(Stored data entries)
BEGIN

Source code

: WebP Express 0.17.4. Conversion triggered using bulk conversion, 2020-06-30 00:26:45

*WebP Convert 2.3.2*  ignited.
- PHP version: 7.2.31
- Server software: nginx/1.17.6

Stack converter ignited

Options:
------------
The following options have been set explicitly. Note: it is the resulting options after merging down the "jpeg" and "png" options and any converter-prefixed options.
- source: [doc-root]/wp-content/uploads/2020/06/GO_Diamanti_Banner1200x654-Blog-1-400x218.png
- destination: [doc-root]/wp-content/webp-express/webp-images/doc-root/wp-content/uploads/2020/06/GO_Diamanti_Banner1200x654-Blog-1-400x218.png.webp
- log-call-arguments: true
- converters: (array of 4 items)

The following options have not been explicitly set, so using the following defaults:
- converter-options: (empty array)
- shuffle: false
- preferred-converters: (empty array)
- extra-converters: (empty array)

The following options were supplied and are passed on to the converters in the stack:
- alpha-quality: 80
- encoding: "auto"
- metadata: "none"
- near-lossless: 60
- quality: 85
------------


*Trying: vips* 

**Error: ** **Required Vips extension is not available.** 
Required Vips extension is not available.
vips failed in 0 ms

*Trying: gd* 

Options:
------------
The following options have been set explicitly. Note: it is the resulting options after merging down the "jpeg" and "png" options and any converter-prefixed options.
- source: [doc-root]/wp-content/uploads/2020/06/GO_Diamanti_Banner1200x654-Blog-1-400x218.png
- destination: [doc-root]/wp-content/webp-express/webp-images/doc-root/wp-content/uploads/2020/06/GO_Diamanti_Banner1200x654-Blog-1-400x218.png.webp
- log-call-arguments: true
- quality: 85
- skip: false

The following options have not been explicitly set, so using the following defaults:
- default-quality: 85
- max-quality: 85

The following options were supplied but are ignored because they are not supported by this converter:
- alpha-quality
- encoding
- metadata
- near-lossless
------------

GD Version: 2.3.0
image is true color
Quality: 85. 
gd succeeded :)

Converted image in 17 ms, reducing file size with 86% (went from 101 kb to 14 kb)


END

Task details — Each line above should be output exactly as written.

Result —
Source code

: WebP Express 0.17.4. Conversion triggered using bulk conversion, 2020-06-30 00:26:45

*WebP Convert 2.3.2*  ignited.
- PHP version: 7.2.31
- Server software: nginx/1.17.6

Stack converter ignited

Options:
------------
The following options have been set explicitly. Note: it is the resulting options after merging down the "jpeg" and "png" options and any converter-prefixed options.
- source: [doc-root]/wp-content/uploads/2020/06/GO_Diamanti_Banner1200x654-Blog-1-400x218.png
- destination: [doc-root]/wp-content/webp-express/webp-images/doc-root/wp-content/uploads/2020/06/GO_Diamanti_Banner1200x654-Blog-1-400x218.png.webp
- log-call-arguments: true
- converters: (array of 4 items)

The following options have not been explicitly set, so using the following defaults:
- converter-options: (empty array)
- shuffle: false
- preferred-converters: (empty array)
- extra-converters: (empty array)

The following options were supplied and are passed on to the converters in the stack:
- alpha-quality: 80
- encoding: "auto"
- metadata: "none"
- near-lossless: 60
- quality: 85
------------


*Trying: vips* 

**Error: ** **Required Vips extension is not available.** 
Required Vips extension is not available.
vips failed in 0 ms

*Trying: gd* 

Options:
------------
The following options have been set explicitly. Note: it is the resulting options after merging down the "jpeg" and "png" options and any converter-prefixed options.
- source: [doc-root]/wp-content/uploads/2020/06/GO_Diamanti_Banner1200x654-Blog-1-400x218.png
- destination: [doc-root]/wp-content/webp-express/webp-images/doc-root/wp-content/uploads/2020/06/GO_Diamanti_Banner1200x654-Blog-1-400x218.png.webp
- log-call-arguments: true
- quality: 85
- skip: false

The following options have not been explicitly set, so using the following defaults:
- default-quality: 85
- max-quality: 85

The following options were supplied but are ignored because they are not supported by this converter:
- alpha-quality
- encoding
- metadata
- near-lossless
------------

GD Version: 2.3.0
image is true color
Quality: 85. 
gd succeeded :)

Converted image in 17 ms, reducing file size with 86% (went from 101 kb to 14 kb)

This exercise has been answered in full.